Totò mi ha educato al pensiero, alla risata, alla comprensione, alla fratellanza, alla seduzione, al garbo, all’indipendenza, all’intuizione schizoide, al coraggio, alla solitudine. Ha dato un senso e un valore a miliardi di domeniche invisibili, di notti solitarie, di estati insensate, di pomeriggi asfissianti. È il mio modo di ringraziarlo. La mia, la nostra gratitudine. Poiché Lello condivide quanto me, forse più di me, l’amore e l’ammirazione per Antonio de Curtis. Ecco, è sacrosanto chiarire perché c’è Lello Tramma. È una persona franca. È un musicista e compositore. Siamo amici da quasi vent’anni, gli sono stato accanto per un suo precedente progetto discografico ma è la prima volta che suoniamo insieme. L’ho scelto pensando a molteplici motivazioni.

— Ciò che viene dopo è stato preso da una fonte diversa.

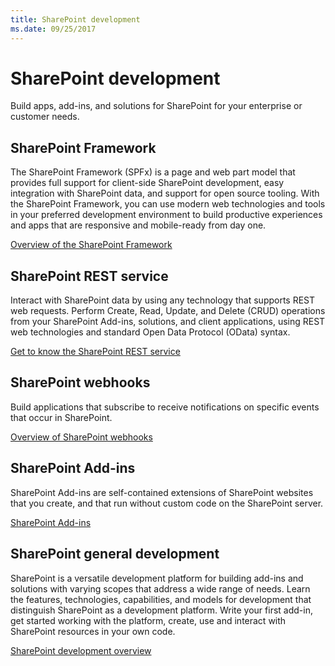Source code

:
 ```yaml
---
title: SharePoint development
ms.date: 09/25/2017
---
```



# SharePoint development

Build apps, add-ins, and solutions for SharePoint for your enterprise or customer needs.

## SharePoint Framework

The SharePoint Framework (SPFx) is a page and web part model that provides full support for client-side SharePoint development, easy integration with SharePoint data, and support for open source tooling. With the SharePoint Framework, you can use modern web technologies and tools in your preferred development environment to build productive experiences and apps that are responsive and mobile-ready from day one.

[Overview of the SharePoint Framework](spfx/sharepoint-framework-overview.md)

## SharePoint REST service

Interact with SharePoint data by using any technology that supports REST web requests. Perform Create,  Read,  Update, and  Delete (CRUD) operations from your SharePoint Add-ins, solutions, and client applications, using REST web technologies and standard Open Data Protocol (OData) syntax.

[Get to know the SharePoint REST service](apis/rest/get-to-know-the-sharepoint-rest-service.md)

## SharePoint webhooks

Build applications that subscribe to receive notifications on specific events that occur in SharePoint.

[Overview of SharePoint webhooks](apis/webhooks/overview-sharepoint-webhooks.md)

## SharePoint Add-ins

SharePoint Add-ins are self-contained extensions of SharePoint websites that you create, and that run without custom code on the SharePoint server.

[SharePoint Add-ins](sp-add-ins/sharepoint-add-ins.md)

## SharePoint general development

SharePoint is a versatile development platform for building add-ins and solutions with varying scopes that address a wide range of needs. Learn the features, technologies, capabilities, and models for development that distinguish SharePoint as a development platform. Write your first add-in, get started working with the platform, create, use and interact with SharePoint resources in your own code.

[SharePoint development overview](general-development/sharepoint-development-overview.md)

Ama Totò, rispetta le idee degli altri, si fida addirittura di chi non è musicista, come me. O meglio, di chi sente la musica dentro ma è analfabeta di pentagramma. Un po’ come Totò. E come Raffaele Viviani. E fin dal primo istante, lavorando a Malafemmena, gli chiedo di intercettare un canone drammatico. Sono questi i binari. In questo caso, lui crea una suite cupa, una sinusoide sanguigna. Qui e là infila distorsioni gentili, ruggiti. Arpeggia la chitarra classica e apre circuiti jazzati. Entrano galassie interstellari e una voce di femmina grintosa compie il miracolo: la sua voce da rimprovero appare come una lieta simbiosi. Una rissa festosa e erotica.
Ascoltando la traccia in anteprima, quando eravamo ancora in fase di ricerca, Paolo Nappi è del parere – lo condivido da subito, risolvendo un dilemma che mi porto addosso – che la batteria deve entrare in gioco più lentamente e meno dirompente. Quando registro la voce recitante indosso la t-shirt di Jean-Michel Basquiat comprata a New York. Lo spartito della nostra Malafemmena riassume la convivenza di pianoforte, chitarra classica, batteria, organo da chiesa, basso-wave sub bass, synth Jen, tastiera, Hammond. E della silhouette di Jennifer Lopez.